If she were elected, Harris would break a number of barriers as the first woman president, the first South Asian woman president, and the first black woman president, according to the Washington Post. Her announcement came on Martin Luther King, Jr. Day, and Harris told ABC that she's striving for an America that lives up to the civil rights leader's values.
"The thing about Dr. King that always inspires me is that he was aspirational," she said. "He was aspirational like our country is aspirational. We know that we've not yet reached those ideals. But our strength is that we fight to reach those ideals."
Harris had previously said that the decision of whether of not she would run for president would "ultimately be a family decision." In early December, the California senator told Mika Brzezinski of MSNBC's Morning Joe that she was well aware of how her diverse background would lead to a barrier-breaking presidential campaign. "Let's be honest. It's going to be ugly," she told Brzezinski. "When you break things, it is painful. And you get cut. And you bleed."
Since her election to the Senate in 2016, Harris has been an outspoken critic of President Trump, telling him at one point earlier this year to "stop being mean," according to The Atlantic. She didn't dwell on the president in her campaign announcement, though.
Prior to her election to the Senate, Harris served as California's attorney general and San Francisco's state attorney. She has described herself as a progressive prosecutor, although she's been criticized for her record and her embrace of that label.

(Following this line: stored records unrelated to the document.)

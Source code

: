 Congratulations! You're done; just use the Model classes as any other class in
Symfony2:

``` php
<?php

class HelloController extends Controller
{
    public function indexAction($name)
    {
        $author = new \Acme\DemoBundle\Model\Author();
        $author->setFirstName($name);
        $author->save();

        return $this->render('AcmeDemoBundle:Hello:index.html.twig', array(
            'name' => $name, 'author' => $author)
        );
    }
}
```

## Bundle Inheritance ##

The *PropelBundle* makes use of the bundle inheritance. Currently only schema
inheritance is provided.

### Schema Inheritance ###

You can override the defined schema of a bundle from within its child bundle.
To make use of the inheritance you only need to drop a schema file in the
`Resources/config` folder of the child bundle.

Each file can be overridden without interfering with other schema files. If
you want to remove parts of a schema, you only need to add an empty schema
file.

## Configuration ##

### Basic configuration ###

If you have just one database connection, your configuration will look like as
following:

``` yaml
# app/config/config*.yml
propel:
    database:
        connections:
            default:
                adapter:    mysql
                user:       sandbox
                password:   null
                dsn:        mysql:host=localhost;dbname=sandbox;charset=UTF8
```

"Time after time, when progressives urged her to embrace criminal justice reforms as a district attorney and then the state’s attorney general, Ms. Harris opposed them or stayed silent," Lara Bazelon, a law professor at the University of San Francisco, wrote in a recent op-ed for The New York Times.
In the interview with ABC, Harris was asked what she meant when she told those on the left to get over their bias against law enforcement. "I think it is a false choice to suggest that communities do not want law enforcement," she said. "Most communities do. They don't want excessive force. They don't want racial profiling, but then nobody should."
In announcing her intentions for 2020, Harris has joined Sen. Elizabeth Warren of Massachusetts, Rep. Tulsi Gabbard of Hawaii, Sen. Kirsten Gillibrand of New York, and former Obama administration official Julián Castro in the rapidly expanding Democratic primary field. She'll hold a formal campaign launch Sunday in Oakland, California.